• **Action item**
For the data that follows, report how many lines contain the word "chimeras", and nothing else.

• **Records for the exercise**

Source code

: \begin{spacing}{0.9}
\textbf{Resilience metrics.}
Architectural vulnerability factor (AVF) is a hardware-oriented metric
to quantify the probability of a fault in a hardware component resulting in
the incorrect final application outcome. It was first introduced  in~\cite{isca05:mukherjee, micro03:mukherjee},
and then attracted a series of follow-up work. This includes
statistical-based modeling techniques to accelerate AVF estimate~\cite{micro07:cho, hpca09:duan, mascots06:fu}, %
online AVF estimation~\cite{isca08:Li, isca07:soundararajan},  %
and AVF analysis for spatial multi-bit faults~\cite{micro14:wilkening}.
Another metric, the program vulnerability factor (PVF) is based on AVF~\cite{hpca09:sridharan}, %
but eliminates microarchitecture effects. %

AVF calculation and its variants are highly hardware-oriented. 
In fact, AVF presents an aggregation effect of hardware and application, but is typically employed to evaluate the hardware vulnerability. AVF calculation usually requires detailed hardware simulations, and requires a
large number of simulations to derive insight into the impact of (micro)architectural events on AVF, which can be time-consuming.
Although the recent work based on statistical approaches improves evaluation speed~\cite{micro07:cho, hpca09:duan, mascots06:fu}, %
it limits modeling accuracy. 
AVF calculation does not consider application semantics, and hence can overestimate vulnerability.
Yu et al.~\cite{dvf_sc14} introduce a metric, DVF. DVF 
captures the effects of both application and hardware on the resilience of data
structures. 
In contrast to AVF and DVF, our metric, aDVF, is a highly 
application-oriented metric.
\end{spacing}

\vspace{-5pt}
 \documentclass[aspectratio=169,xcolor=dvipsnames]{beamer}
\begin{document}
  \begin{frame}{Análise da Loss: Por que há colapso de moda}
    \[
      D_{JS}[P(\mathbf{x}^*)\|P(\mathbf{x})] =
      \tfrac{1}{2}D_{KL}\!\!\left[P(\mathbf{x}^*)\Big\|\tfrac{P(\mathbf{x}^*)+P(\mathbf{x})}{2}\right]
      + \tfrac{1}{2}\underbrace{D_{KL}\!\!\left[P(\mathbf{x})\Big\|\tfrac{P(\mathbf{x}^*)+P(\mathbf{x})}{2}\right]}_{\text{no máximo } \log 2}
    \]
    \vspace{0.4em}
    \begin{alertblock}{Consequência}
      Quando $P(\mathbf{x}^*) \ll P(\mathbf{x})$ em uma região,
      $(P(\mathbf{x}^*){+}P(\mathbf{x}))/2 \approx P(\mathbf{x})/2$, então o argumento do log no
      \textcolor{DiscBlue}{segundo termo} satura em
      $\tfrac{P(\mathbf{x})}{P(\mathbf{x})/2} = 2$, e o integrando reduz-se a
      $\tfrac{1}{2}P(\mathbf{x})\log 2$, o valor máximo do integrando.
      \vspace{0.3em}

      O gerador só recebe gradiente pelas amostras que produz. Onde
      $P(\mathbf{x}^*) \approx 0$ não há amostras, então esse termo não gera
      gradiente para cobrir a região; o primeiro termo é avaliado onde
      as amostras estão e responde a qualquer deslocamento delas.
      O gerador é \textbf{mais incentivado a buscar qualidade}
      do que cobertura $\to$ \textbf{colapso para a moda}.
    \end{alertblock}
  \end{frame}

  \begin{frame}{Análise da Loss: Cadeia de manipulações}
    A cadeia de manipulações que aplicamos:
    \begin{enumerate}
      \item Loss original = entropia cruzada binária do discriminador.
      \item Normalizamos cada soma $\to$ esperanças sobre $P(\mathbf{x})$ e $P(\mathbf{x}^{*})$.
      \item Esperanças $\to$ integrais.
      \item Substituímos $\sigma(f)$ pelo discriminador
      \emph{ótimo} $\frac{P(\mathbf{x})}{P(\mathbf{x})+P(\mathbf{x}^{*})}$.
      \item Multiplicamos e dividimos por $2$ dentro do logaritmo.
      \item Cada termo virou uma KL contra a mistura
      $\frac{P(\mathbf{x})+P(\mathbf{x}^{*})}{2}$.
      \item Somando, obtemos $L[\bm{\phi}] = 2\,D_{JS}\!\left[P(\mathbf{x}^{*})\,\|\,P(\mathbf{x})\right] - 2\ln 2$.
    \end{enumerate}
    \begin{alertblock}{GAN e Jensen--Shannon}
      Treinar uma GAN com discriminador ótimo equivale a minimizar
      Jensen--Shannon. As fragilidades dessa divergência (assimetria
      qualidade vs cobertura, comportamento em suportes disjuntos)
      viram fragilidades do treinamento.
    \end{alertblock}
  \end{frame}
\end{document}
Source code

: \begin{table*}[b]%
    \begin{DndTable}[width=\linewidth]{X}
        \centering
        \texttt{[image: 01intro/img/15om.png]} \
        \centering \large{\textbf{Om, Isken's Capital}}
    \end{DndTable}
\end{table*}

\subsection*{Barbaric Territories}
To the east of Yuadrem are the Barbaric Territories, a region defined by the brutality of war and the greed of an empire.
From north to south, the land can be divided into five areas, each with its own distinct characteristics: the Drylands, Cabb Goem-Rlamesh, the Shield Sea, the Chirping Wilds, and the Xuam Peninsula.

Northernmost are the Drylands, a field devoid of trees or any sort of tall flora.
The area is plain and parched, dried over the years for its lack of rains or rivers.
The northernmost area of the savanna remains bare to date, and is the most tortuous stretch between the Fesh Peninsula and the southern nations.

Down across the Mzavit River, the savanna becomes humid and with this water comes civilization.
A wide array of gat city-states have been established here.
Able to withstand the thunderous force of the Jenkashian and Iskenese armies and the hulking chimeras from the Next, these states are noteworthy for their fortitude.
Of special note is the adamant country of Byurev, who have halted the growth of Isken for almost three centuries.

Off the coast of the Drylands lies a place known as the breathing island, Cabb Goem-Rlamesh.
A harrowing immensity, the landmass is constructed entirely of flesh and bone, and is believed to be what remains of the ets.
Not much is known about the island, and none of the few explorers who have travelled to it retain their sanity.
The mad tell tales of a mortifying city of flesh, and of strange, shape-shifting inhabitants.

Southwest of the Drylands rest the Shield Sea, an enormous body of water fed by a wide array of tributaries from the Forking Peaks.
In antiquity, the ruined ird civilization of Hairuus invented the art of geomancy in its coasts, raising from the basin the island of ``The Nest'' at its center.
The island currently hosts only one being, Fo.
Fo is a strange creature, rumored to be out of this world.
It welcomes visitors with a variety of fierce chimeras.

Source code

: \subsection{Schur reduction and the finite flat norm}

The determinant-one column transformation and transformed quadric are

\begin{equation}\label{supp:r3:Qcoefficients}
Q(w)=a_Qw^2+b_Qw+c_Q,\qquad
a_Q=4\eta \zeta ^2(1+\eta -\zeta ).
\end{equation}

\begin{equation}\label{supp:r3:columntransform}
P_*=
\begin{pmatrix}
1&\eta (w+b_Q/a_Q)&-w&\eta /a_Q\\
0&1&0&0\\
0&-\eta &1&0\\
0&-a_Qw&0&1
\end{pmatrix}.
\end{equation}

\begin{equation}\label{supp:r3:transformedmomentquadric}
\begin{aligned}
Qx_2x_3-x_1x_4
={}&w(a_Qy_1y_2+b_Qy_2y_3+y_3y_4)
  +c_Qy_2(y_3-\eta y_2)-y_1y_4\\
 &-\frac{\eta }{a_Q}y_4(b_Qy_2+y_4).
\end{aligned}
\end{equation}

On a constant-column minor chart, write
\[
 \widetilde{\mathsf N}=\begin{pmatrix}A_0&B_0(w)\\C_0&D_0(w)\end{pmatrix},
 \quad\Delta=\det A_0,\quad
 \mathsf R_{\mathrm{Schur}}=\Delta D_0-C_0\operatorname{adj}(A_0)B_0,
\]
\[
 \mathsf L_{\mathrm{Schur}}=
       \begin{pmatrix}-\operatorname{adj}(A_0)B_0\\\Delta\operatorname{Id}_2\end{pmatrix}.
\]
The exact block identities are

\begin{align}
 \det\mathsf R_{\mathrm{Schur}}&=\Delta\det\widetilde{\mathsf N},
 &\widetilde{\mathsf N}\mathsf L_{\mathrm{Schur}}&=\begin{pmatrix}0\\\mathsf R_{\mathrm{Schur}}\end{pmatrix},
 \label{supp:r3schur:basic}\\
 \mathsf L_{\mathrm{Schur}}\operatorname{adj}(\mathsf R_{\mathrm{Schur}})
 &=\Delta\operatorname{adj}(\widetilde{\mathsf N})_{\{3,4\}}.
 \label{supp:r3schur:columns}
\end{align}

• **Finished exercise**
2